Print, unchanged, the line containing "minimization \\" along with all lines that follow it to the end of the listing.

═════ Records for processing

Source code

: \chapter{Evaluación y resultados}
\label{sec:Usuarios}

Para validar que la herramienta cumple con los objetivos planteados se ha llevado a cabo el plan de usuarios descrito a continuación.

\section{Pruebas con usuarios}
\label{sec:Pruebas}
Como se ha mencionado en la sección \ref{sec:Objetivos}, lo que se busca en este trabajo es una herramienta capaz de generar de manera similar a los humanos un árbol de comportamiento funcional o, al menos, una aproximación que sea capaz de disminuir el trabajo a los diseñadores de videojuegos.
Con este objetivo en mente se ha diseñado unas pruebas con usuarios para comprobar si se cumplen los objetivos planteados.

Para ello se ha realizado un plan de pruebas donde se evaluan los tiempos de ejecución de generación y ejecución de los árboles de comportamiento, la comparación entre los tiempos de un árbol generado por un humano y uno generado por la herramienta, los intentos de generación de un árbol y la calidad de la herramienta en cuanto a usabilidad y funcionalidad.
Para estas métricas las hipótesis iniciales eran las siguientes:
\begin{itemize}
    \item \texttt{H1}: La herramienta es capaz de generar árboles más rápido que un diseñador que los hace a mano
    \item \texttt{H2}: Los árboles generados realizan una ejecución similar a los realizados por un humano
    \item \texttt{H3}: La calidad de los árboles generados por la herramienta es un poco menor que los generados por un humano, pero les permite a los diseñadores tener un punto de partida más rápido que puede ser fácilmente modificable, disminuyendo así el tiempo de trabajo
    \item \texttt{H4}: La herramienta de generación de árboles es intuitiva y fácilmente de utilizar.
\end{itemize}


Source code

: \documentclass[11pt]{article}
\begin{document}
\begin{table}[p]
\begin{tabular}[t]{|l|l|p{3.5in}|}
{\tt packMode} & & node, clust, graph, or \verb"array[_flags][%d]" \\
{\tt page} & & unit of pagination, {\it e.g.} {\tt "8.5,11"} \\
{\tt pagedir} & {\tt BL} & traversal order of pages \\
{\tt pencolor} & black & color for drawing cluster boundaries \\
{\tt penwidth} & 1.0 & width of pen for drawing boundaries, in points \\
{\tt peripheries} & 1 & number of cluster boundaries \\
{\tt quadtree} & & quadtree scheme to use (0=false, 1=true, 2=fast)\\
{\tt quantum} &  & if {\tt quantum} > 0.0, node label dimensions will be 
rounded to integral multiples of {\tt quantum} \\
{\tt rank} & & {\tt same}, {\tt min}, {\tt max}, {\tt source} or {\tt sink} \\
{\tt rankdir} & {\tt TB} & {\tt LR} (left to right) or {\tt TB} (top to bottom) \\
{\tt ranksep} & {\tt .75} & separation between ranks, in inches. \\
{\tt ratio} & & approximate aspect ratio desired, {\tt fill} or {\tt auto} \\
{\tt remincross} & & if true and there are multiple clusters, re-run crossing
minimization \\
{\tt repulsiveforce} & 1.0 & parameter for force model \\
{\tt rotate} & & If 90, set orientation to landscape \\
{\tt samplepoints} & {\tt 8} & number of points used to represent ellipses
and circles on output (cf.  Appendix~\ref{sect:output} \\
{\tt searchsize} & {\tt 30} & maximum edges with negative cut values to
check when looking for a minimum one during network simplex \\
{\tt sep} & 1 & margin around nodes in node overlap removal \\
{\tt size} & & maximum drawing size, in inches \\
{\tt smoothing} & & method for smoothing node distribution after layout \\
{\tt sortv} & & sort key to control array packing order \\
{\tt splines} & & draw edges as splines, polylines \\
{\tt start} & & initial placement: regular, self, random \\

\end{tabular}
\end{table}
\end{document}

══════════

◆ Answer to the problem:
minimization \\
{\tt repulsiveforce} & 1.0 & parameter for force model \\
{\tt rotate} & & If 90, set orientation to landscape \\
{\tt samplepoints} & {\tt 8} & number of points used to represent ellipses
and circles on output (cf.  Appendix~\ref{sect:output} \\
{\tt searchsize} & {\tt 30} & maximum edges with negative cut values to
check when looking for a minimum one during network simplex \\
{\tt sep} & 1 & margin around nodes in node overlap removal \\
{\tt size} & & maximum drawing size, in inches \\
{\tt smoothing} & & method for smoothing node distribution after layout \\
{\tt sortv} & & sort key to control array packing order \\
{\tt splines} & & draw edges as splines, polylines \\
{\tt start} & & initial placement: regular, self, random \\

\end{tabular}
\end{table}
\end{document}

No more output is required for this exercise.